Claro que entre ellos está la amnésica Alice (Milla Jovovich),
que no será la Ripley de Sigourney Weaver, pero sabe revolear patadas
y, fundamentalmente, correr en esa fuga hacia adelante que propicia la puesta
en escena, en un ámbito translúcido pero laberíntico, cerrado
y plagado de mortales trampas de videogame.
Pasar demasiado tiempo en los fichines deja secuelas, y Anderson ya planea la
secuela de El huésped maldito para el año que viene, pese al considerable
fracaso comercial de la primera y a los muchos que alegaron que éste
era un trabajo para el director de culto y verdadero experto en zombies
George A. Romero. Romero sigue sosteniendo que el concepto del juego Resident
Evil le debe bastante a su film La noche de los muertos vivos (razones no le
faltan), y que llegó a escribir un guión para esta adaptación
del juego al que acusa de plagio. El guión fue rechazado por la productora,
claro, y dejó a Romero haciendo comentarios de lo más rencorosos:
En lo más profundo de mí, creo que R.E. es un robo a mi
película. No me alcanzó como argumento legal, pero quedé
resentido. Y fastidiado, porque el videojuego me gustaba. Yo quería hacer
la película,en parte porque quería decirles: ¡Ey,
miren, acá! ¡Así es como se hace esta mierda!.
De la cabeza
En las huellas de Polanski y David Lynch, Atrapado en la oscuridad revisita
uno de los decorados más eficaces del espanto: la ente humana
Diez años atrás,
Alex Winter gozaba de la popularidad ganada como protagonista de dos descerebradas
comedias en el estilo de El mundo según Wayne, sólo que anteriores:
Bill & Ted y su secuela, donde compartía cartel con el apenas conocido
Keanu Reeves. Pronto Winter seguiría no unosino varios caminos propios.
Por lo pronto, terminaría invirtiendo lo aprendido en la escuela de cine
de la Universidad de Nueva York en varios trabajos de tipo alimentario
(clips para Red Hot Chili Peppers, Ice Cube y muchos otros, comerciales y programas
para MTV como La caja idiota); todo esto mientras co-dirigía
su primer largometraje, un delirio de más de 10 millones de dólares
llamado El circo del horror (Freaked, 1993). ¿Qué nombre tuvo
que invocar para poder patinarse esa suma en una comedia sobre mutantes con
cameos de estrellas perimidas y ochentosas tales como Mr.

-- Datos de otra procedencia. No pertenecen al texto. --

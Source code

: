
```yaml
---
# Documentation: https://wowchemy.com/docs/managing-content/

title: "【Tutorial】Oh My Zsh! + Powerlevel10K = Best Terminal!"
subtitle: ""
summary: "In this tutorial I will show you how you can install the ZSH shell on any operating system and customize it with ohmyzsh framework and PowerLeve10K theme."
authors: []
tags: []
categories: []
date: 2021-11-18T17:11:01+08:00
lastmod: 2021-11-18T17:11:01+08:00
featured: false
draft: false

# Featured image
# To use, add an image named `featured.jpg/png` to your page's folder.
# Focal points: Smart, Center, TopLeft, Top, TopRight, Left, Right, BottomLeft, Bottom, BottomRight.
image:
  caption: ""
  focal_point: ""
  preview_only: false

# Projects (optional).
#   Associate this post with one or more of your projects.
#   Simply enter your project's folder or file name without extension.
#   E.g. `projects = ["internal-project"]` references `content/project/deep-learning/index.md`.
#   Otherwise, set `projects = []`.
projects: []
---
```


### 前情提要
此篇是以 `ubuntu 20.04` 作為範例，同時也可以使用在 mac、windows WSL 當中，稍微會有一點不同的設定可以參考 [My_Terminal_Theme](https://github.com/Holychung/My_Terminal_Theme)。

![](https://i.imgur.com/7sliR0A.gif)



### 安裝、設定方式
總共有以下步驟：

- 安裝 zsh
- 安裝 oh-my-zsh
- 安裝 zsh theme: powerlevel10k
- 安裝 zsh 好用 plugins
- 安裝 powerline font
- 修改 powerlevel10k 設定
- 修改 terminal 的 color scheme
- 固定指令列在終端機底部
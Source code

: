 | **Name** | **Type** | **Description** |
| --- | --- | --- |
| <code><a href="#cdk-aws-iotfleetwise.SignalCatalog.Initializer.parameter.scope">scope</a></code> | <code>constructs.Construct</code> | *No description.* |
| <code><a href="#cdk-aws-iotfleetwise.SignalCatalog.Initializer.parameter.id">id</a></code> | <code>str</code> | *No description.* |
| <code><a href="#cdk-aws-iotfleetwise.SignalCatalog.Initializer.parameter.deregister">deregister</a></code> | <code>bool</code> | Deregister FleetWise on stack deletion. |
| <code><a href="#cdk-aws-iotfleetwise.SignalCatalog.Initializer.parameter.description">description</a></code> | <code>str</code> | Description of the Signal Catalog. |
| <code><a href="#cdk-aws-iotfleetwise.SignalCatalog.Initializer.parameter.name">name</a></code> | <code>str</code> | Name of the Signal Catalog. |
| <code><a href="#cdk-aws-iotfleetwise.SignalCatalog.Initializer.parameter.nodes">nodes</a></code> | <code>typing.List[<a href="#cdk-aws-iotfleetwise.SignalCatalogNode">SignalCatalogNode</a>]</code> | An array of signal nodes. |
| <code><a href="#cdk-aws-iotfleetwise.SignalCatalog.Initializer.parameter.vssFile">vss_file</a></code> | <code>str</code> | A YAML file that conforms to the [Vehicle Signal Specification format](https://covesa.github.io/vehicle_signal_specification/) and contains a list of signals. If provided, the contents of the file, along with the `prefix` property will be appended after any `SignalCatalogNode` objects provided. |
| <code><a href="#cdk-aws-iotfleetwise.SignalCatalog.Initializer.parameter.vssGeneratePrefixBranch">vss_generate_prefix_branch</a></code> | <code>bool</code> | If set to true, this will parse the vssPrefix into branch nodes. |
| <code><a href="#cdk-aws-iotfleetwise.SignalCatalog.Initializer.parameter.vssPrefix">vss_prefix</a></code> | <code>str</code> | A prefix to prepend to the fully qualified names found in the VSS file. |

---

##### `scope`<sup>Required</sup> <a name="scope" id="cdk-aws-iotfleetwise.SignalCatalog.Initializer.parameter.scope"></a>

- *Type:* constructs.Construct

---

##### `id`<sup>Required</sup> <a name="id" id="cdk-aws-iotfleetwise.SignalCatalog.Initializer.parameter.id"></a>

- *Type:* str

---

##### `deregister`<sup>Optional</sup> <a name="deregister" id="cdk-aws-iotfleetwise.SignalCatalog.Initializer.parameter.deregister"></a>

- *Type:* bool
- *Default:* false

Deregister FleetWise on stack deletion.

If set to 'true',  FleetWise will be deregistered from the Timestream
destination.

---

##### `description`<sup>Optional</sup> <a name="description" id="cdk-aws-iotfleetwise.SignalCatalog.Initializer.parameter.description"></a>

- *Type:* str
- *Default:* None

T y Brooke Shields?
El de un tal Joe Roth, un productor de la Fox que se quedaría sin empleo
cuando la película estaba casi lista para estrenarse. La palabra clave
es casi: El circo... fue un directo a video en casi
todo el mundo.
Parecida suerte volvería a correr Winter con su siguiente experiencia
como director (esta vez solo), a pesar del aval que podría significar
haberla proyectado tres años atrás en la Quincena de Realizadores
del Festival de Cannes: Atrapado en la oscuridad (Fever) tampoco pasó
por los cines. Influida por el Polanski de Repulsión y El inquilino y
el David Lynch de Carretera perdida, Atrapado... representa un claro cambio
de registro en la breve carrera de Winter. Protagonizado por un pintor y profesor
de dibujo de veintipico (Henry Thomas, el ex nenito de ET), el argumento transcurre
entre el ruinoso edificio en el que vive (ubicado en un barrio proletario de
Greenpoint, en una Nueva York donde todavía se recortaba el perfil de
las Torres Gemelas) y el ruinoso interior de su cabeza. Atmosférico,
paranoide y sonámbulo, el film permite anticipar su resolución.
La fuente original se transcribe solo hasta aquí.